Writing in The Times, Dr Fry explained her decision.
“The museum is filled with smart, honourable, conscientious people who care very deeply about the climate crisis,” she wrote, but added that in her view the Science Museum’s stance on collaboration with energy companies is not productive to climate change.
I do not support the recent agreement with Adani and I think the museum needs to proactively engage with the reasonable concerns opposing their stance on fossil fuel sponsorship so it can retain its vital position as a leader in the national conversation on the climate crisis.
— Hannah Fry (@FryRsquared) October 30, 2021
Dr Fry wrote that she hopes the museum will reflect on the criticisms it has received and reconsider its position, claiming that the museum group had reacted “defiantly” amid “reasonable voices” calling for change.
Most recently these voices have included a protest at the Science Museum over its continued fossil fuel sponsorship by student activist group UKSCN London.

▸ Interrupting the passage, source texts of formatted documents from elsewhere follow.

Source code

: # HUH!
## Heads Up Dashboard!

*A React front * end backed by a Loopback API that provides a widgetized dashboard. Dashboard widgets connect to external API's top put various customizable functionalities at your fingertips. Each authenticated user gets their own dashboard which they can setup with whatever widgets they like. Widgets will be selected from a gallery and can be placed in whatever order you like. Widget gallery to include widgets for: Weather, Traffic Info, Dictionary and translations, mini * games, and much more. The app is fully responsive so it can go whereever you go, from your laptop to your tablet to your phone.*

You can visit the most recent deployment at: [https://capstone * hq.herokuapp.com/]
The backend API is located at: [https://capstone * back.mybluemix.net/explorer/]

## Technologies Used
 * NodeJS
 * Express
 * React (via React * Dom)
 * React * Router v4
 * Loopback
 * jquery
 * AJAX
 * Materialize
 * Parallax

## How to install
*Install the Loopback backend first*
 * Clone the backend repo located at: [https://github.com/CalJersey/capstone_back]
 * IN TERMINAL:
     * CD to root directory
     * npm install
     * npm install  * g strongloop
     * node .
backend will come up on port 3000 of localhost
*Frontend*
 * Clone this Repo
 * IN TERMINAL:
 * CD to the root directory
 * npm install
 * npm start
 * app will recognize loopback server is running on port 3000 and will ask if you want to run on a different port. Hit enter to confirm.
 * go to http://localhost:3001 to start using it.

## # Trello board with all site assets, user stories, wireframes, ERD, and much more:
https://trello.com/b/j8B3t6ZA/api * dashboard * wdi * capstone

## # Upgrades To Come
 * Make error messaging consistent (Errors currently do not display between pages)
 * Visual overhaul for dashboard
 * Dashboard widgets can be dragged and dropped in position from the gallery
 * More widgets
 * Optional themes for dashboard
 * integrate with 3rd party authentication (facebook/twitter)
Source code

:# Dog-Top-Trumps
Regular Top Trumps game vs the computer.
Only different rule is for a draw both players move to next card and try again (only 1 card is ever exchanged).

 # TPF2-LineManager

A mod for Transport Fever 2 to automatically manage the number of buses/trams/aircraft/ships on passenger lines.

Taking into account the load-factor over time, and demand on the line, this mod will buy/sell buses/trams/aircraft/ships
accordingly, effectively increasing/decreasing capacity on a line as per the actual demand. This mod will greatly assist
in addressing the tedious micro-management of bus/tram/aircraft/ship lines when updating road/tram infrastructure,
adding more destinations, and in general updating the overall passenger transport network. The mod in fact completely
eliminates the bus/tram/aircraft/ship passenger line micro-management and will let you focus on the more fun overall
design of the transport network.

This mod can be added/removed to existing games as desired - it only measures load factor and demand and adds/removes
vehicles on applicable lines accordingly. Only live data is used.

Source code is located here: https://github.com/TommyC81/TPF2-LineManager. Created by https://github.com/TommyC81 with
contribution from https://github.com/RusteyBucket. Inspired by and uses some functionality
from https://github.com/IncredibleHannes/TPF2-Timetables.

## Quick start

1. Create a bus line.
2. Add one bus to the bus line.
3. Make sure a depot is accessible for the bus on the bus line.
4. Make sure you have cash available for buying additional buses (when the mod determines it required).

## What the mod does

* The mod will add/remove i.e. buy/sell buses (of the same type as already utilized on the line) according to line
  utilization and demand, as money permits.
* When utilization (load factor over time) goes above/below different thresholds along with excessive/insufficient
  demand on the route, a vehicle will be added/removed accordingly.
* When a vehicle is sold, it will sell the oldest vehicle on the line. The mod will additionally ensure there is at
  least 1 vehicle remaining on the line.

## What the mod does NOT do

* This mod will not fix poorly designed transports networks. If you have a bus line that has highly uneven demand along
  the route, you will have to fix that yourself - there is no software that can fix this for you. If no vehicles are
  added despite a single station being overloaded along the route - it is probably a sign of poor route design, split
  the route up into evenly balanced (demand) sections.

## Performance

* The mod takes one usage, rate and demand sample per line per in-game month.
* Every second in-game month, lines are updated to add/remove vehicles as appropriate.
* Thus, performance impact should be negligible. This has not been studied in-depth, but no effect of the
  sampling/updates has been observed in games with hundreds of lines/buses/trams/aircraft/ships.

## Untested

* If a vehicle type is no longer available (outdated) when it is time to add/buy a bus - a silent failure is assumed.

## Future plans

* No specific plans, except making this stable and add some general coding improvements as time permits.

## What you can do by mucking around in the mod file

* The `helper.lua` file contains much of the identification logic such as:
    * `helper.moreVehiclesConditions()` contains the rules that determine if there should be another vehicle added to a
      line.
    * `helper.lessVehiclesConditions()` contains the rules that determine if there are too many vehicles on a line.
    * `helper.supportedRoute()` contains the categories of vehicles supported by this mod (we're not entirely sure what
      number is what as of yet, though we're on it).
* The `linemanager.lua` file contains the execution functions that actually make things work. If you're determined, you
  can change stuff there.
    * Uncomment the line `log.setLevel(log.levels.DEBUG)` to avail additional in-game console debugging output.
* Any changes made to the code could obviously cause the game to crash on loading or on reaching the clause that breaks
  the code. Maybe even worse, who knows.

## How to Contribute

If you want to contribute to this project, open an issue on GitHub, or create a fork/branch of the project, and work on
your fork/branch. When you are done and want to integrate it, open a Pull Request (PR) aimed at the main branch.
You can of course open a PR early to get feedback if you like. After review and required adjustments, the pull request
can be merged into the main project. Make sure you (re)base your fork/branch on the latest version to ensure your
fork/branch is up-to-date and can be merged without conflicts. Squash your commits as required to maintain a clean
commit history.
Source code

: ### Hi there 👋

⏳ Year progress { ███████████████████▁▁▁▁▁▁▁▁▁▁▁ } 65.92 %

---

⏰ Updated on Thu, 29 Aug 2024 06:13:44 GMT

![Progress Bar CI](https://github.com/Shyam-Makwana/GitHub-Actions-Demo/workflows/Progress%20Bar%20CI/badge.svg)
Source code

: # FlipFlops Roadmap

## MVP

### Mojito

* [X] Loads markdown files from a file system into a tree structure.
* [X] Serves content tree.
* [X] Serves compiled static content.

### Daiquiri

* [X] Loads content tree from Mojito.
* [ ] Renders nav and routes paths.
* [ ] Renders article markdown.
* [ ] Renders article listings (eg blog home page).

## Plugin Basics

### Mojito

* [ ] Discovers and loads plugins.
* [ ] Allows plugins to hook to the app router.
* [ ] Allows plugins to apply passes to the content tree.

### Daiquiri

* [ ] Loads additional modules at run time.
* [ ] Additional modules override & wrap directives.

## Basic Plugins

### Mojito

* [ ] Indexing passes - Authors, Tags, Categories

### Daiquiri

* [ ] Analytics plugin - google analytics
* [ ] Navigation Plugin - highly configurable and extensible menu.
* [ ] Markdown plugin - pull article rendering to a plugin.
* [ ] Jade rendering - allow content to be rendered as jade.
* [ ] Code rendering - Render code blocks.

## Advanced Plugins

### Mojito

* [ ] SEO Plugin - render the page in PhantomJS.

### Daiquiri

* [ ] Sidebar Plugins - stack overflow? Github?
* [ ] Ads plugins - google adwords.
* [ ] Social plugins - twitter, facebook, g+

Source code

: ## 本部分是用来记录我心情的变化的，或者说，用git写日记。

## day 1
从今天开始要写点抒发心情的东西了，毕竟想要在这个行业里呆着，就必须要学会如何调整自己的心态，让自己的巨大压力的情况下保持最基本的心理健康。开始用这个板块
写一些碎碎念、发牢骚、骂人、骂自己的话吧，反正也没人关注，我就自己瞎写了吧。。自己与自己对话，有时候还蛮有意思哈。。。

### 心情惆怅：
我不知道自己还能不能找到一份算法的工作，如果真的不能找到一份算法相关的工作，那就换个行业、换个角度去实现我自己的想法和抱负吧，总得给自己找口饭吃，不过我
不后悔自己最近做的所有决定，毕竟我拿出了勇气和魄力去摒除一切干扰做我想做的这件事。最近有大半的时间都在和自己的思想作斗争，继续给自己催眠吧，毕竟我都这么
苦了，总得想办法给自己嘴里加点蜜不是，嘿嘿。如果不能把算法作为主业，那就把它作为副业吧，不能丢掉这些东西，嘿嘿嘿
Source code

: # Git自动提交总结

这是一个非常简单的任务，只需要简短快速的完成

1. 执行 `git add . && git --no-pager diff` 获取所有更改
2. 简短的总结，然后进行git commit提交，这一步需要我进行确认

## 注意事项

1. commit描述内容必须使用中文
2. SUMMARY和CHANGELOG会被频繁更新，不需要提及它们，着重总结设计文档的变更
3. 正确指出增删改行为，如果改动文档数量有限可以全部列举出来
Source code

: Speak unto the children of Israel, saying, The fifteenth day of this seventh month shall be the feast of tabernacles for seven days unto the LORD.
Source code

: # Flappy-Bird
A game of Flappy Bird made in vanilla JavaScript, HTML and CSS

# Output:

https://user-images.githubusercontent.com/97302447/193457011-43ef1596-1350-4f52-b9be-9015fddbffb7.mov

https://museumsandheritage.com/news/youth-climate-activists-demonstrate-at-science-museum-for-second-time/
Earlier this year Chris Rapley CBE also resigned from the Science Museum’s Advisory Board over the issue of fossil fuel sponsorship.
https://museumsandheritage.com/news/science-museum-advisory-board-member-resigns-oil-sponsorship/
“The Science Museum should serve as a leader in the national conversation and provide a platform for scientific inspiration on climate matters, but I don’t see that it can do so while it fails to speak out openly on these issues,” Dr Fry wrote.
“I understand why they have taken that stance, but I cannot go along with it.”
Dame Mary Archer wrote in the resignation announcement: “It would be counter-productive to rule out engaging with the entire sector; sponsorship decisions are made on individual companies, but with so much at stake there will continue to be robust internal discussion about where to draw the line.”
“we need to work harder to engage everyone, including those who disagree with our position, on this vital topic.”
Archer continued: the “museum group has an important role to play in bringing the science of climate change to life and exploring how science and innovation, which has created the problem, can also provide solutions that, alongside the rapid shift away from fossil fuels, are a genuine cause for hope.
Archer argued that “the enormous expertise and wealth tied up in those energy companies” requires them to “play a much bigger role in urgent change to prevent a climate catastrophe.”